The Roman name for Rochester appears in three (out of fifteen) itinera in the second century list of principal routes in the empire, the Antonine Itinerary. In Iter II, the route from Hadrian's Wall to the port of Rutupiae (Richborough, Kent), the road-station Durobrivis is listed 9 miles from Vagniacis (Springhead, Kent) and 13 miles from Durolevum (Ospringe, Kent). In Iter III, the route from Londinium to Portus Dubris (Dover, Kent), Durobrivis appears 27 miles from London and 25 miles from Durovernum (Canterbury, Kent). Rochester also appears in Iter IV, the route from Londinium to Portus Lemanis (Lympne, Kent), recorded here with exactly the same details as in Iter III.
Situated at the lowest bridgeable point of the river Medway, which here cuts through the chalk of the North Downs before flowing into the Thames Estuary, Durobriovae was one of only two walled towns in the territory of the Cantiaci, the other being the cantonal capital Durovernum Cantiacorum.
Prior to the Roman occupation, the same site was occupied by the second largest oppidum in the canton, and was in all likelyhood the centre of administration for the western half of the iron-age kingdom of Cantion, even before the Romans officially made it the administrative centre of the second pagus in the civitas of the Cantiaci.
The name Durobrivae means 'the walled town of bridges', implying the possibility of there being several bridges over the river Medway in either the Roman or iron-age periods. In 1850, the location of at least one Roman bridge was suggested by tentative evidence lying just north of the later medieval bridge, and on the same line as the bridge contructed in 1856.
There is no evidence for the existance of any pre-Roman bridge at Rochester, though one at least is likely to have existed as the North Downs Way crosses the Medway in this vicinity.
The original road through Durobrivae was 2.8 m. wide, later widened into a dual-carriageway with a central drainage-channel 6.7 m. wide; this was not to last long however, as the south-western road soon became disused and was built over; notably by a second century bath-house complex.
The Romano-British town was first surrounded by a turf rampart in the latter half of the second century, which was rebuilt in stone in c.225AD, a good half century prior to Durovernon.
The question whether or not a temporary Roman fort was established at Rochester during the invasion period is not known, partly because the most likely site was later occupied by the Medieval castle.

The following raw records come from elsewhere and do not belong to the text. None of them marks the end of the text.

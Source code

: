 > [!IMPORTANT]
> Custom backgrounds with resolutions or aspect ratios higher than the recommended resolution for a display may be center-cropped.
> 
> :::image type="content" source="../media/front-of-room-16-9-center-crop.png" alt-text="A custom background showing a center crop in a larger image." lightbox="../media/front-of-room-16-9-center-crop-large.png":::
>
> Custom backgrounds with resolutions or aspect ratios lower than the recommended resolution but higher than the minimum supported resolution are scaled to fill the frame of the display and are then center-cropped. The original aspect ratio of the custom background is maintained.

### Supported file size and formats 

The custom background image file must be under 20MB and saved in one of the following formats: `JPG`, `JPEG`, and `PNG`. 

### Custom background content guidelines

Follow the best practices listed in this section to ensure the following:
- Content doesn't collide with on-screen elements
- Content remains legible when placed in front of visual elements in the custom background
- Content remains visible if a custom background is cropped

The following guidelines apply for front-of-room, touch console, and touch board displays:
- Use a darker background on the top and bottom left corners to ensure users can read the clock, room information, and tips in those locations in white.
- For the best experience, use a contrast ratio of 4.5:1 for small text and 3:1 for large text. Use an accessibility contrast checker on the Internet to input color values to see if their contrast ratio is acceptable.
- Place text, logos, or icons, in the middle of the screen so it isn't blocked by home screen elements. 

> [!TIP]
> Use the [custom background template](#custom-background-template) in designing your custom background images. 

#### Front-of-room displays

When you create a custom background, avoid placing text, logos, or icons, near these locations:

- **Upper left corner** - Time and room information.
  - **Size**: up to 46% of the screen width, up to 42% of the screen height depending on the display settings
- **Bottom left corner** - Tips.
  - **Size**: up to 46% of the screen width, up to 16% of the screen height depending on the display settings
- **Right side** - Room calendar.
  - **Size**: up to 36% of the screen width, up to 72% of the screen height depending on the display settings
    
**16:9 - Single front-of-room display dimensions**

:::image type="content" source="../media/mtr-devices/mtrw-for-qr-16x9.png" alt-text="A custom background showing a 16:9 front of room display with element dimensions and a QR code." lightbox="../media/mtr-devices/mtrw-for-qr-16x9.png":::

There are no Latin inscriptions on stone recorded in the R.I.B. for Rochester, but a Roman milestone or honorific pillar has been uncovered at Shorne Warren, about three miles westwards along Watling Street.
The only significant Roman military remains found at Rochester are two swords found during dredging of the River Medway at Limehouse Reach to the east of the castle. This may mark the spot where the Batavian regiments under the command of Julius Civilis, numbering perhaps 4,000 cavalrymen, crossed the River in force, thereby breaking the stalemate between the invading Roman army and the opposing forces of the British warlord Togodumnus.
RIB2219 - Milestone of Flavius Severus and Maximinus Daia
GAL VAL M
References for Dvrobrivae (cantiacorvm)
The Roman Inscriptions of Britain by R.G. Collingwood and R.P. Wright (Oxford 1965); The Roman Inscriptions of Britain by R.G. Collingwood and R.P. Wright (Oxford 1965); The Roman Inscriptions of Britain by R.G. Collingwood and R.P. Wright (Oxford 1965); The Roman Inscriptions of Britain by R.G. Collingwood and R.P. Wright (Oxford 1965);
Map References for Dvrobrivae (cantiacorvm)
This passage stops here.